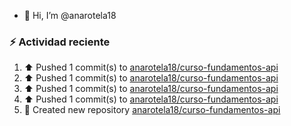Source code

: - 👋 Hi, I’m @anarotela18

### :zap: Actividad reciente
<!--RECENT_ACTIVITY:start-->
1. ⬆️ Pushed 1 commit(s) to [anarotela18/curso-fundamentos-api](https://github.com/anarotela18/curso-fundamentos-api)<br>
2. ⬆️ Pushed 1 commit(s) to [anarotela18/curso-fundamentos-api](https://github.com/anarotela18/curso-fundamentos-api)<br>
3. ⬆️ Pushed 1 commit(s) to [anarotela18/curso-fundamentos-api](https://github.com/anarotela18/curso-fundamentos-api)<br>
4. ⬆️ Pushed 1 commit(s) to [anarotela18/curso-fundamentos-api](https://github.com/anarotela18/curso-fundamentos-api)<br>
5. 📔 Created new repository [anarotela18/curso-fundamentos-api](https://github.com/anarotela18/curso-fundamentos-api)<br>
<!--RECENT_ACTIVITY:end-->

(DIRECTIONS FOR THIS TASK): In the answer, restate word for word each line from the one with "2. ⬆️ Pushed" through the end of the material above.

(TASK OUTPUT):
2. ⬆️ Pushed 1 commit(s) to [anarotela18/curso-fundamentos-api](https://github.com/anarotela18/curso-fundamentos-api)<br>
3. ⬆️ Pushed 1 commit(s) to [anarotela18/curso-fundamentos-api](https://github.com/anarotela18/curso-fundamentos-api)<br>
4. ⬆️ Pushed 1 commit(s) to [anarotela18/curso-fundamentos-api](https://github.com/anarotela18/curso-fundamentos-api)<br>
5. 📔 Created new repository [anarotela18/curso-fundamentos-api](https://github.com/anarotela18/curso-fundamentos-api)<br>
<!--RECENT_ACTIVITY:end-->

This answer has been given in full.